Monday, August 3, 2015

It's a Letter to a Woodworker, conclusion...for now

I just found out that a student for the August class at North Bennet Street had to cancel and even though the class has plenty enrolled to run, I thought that I might entice someone to jump on the spot with some news. Tim Manney has offered to teach the class along with me. If you aren't familiar with Tim, you should visit his blog. You will soon know more about Tim as he has a number of articles in the pipeline and as far as I'm concerned is one of the best woodworkers around. Tim and I taught together recently in Washington state and I am positive that the students benefited from his keen insights and skills.

Here is the final installment of the Letter to a Woodworker Series. Thanks for all the feedback that you've sent, it's been an interesting time of reflection for me and I certainly hope that some of it has been useful.

So many times as I've met woodworkers, they've expressed interest in transitioning their craft into a business, either in retirement, where it will be a fun endeavor, or in full blown lifelong pursuit of income. I can see in their eyes as they look at me that they think that I'm "livin the dream". There is one factor I suspect that they miss, which is that woodworking is, and always has been a blue collar trade. To me, this means that the making of the objects is what I get paid for.
If I'm not working, I'm not earning.

Of course, this is obvious, but what is tough to predict is how you will feel when the thrill of learning is replaced by the need to quickly and repetitively perform a task. I try not to dwell on it, but it is a job that bills hourly and the pay rate is tied to market value of what you produce in that time.

 So much of what I enjoy about woodworking is constantly learning new tasks and techniques, but developing a business where constant learning is in the plan is not a good bet. To create an object at a reasonable price point while actually getting reasonably paid requires a predictable means of production and well developed skills, which in most cases means that the joy of discovery must sometimes take a back seat. This is the battle between jigging up to make objects with a market value versus residing on the more risky end of things where you can "find" solutions as you go. Looking back, I personally found that chairmaking is engaging enough in the means of production and design potential that I can always find a place to keep myself challenged even while producing certain designs that I've made hundreds of times. Meanwhile, I am always cooking up some new design, process or understanding.

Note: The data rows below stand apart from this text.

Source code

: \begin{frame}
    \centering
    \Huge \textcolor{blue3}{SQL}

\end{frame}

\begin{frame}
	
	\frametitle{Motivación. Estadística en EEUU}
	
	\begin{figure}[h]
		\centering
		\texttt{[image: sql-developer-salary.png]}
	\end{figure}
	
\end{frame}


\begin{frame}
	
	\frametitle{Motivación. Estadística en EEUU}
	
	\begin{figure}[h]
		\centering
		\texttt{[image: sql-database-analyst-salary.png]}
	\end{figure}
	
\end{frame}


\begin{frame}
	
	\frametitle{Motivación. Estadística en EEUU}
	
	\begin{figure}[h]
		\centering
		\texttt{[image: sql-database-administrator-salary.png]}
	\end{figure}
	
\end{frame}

This doesn't mean that chairs are the be all end all, just that they have provided me with a happy medium to exercise my mind as well as body. Why do I hang on this point? Because I've never had an employer paid holiday,  sick day or insurance since I started and the rewards of showing up every day start to wear thin if you don't consider a ways to take the joy of discovery and keep it alive in your day to day. Sure, sometimes you just have to crank it out, and that has it's rewards too, but don't be too shocked when your motivation is waning and you are faced with a task, or hundreds of them that don't carry the luster of the first time you learned or performed them.

 So I finish this series with where I started, which is urging a deep honest look into yourself to find what it is about this pursuit rings your bell. I believe that there are many paths to success, but there are usually a number or failures along the way and it's vital to have an understanding of your interests and expectations and a good plan for keeping them hour at a time.


Bern said...

Thanks Pete. Great series.

Unknown said...

Thankyou Peter, your insights are always helpful and encouraging.
Maree (Australia).

Unknown said...

Thanks Pete! This series has been helpful as I consider undertaking this work in a communal setting. I have to answer to my comrades and coworkers for choices of buying a good used lathe and Sorby turning tools and why it took so long to make an arm chair vs. a simple side chair. Like the shakers, I'm making chairs for our farm to use and to sell. So efficiency and good enough trump embellished excellence. Still, slow and methodical can be fastest. Embellishment and comfort sends the message to care for an object so it lasts, precluding is discarding or misuse, requiring a replacement.

Konrad said...

Thank-you Pete - for an excellent series.

Anonymous said...

Peter, thanks for a great article and clearly articulating the issues with a small shop. One aspect that you mention that needs some highlight is the time needed to market and sell ones wares. maybe you can touch on this subject in a future post.